The pace of developing and releasing new artificial intelligence models is seemingly accelerating as more and more applications pop up every day. What was once limited to an obscure pocket of tech researchers has become mainstream with massive companies, like Microsoft and OpenAI, investing heavily in AI’s future.

Microsoft’s corporate vice president, Ashley Llorens, says current AI models can now handle very difficult tasks almost automatically.
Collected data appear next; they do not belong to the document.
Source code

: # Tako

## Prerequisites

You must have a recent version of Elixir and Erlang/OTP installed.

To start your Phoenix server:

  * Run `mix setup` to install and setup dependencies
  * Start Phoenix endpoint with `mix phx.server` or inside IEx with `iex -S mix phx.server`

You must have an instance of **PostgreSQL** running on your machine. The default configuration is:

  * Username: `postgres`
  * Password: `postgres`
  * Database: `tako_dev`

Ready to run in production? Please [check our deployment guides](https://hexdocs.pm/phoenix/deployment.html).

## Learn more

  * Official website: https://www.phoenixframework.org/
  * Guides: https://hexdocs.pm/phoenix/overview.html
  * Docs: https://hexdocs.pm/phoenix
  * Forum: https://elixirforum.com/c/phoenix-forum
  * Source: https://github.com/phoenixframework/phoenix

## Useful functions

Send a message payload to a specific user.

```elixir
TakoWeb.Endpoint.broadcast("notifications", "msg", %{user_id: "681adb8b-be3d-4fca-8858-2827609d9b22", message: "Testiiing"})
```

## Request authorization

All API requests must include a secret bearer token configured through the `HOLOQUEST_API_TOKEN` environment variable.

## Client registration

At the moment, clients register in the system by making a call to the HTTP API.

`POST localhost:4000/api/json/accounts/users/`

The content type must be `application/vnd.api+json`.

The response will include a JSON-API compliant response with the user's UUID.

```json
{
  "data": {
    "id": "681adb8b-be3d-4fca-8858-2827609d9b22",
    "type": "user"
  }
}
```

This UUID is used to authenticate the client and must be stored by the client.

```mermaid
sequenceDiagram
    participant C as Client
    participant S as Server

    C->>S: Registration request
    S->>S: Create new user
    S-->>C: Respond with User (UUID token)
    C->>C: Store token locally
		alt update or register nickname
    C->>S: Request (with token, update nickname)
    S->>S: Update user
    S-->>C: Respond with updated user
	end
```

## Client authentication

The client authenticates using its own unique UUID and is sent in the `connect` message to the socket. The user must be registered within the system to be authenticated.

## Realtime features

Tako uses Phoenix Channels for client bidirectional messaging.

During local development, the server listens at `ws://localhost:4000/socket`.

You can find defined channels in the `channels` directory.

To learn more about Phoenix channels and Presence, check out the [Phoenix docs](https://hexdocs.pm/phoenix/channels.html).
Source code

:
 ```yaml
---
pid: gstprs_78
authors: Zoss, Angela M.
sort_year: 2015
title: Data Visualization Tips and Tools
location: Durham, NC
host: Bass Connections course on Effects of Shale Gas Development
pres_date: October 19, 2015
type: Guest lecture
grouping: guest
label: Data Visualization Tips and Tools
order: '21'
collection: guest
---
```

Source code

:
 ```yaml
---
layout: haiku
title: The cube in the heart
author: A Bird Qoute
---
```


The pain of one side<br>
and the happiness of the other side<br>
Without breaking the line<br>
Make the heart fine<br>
Reasoning skills and information processing have reached unprecedented levels.

“What we’ve got now is we’ve got AI that can reason better, that can perceive the environment in more sophisticated ways,” Llorens told Yahoo! Finance. “And so what that’s going to mean is that we’ll be able to delegate a more sophisticated set of tasks to the AI to complete on our behalf.”

Multimodal models, which can interpret and create outputs using text, images, or videos, will be more prevalent in the near future. One example includes Microsoft’s Copilot Vision, a Copilot for Windows feature. Among other things, the app will reportedly be able to understand a webpage and answer any user questions about it.

Right now, artificial intelligence data centers consume a lot of energy to function. Llorens predicts that will change through innovation and hardware improvements, with servers eventually becoming more efficient and eco-friendly.

AI Will Be ‘Used for Everything’

Sam Altman, the founder and CEO of OpenAI, also has predictions for artificial intelligence. Altman shares Llorens’ opinion that the technology will be able to accomplish very difficult tasks and will likely utilize various other tools to do them.

At the New York Times’ DealBook Summit in New York City, Altman said the advancement of AI’s “superintelligence” will not have much of an impact at first. Yet, ultimately, it will “be more intense than people think,” implying there may be a significant job disruption coming.

“There will be shockingly capable [AI] models, widely available, used for everything,” he stated. 

When asked about the potential dangers of OpenAI’s ChatGPT, Altman defended the chatbot. For now, ChatGPT is “acceptably safe and acceptably robust” by most users’ standards, noted Altman. However, there are many who fear the unrestrained growth of AI technology will be a risk to humanity and encourage government intervention before it’s too late.

Altman seems to agree. If AI ever exceeds the intelligence of humans, “we are going to have to have some faith in our governments,” he noted. Altman trustingly assumes world governments will communicate and step up to any challenges created by AI.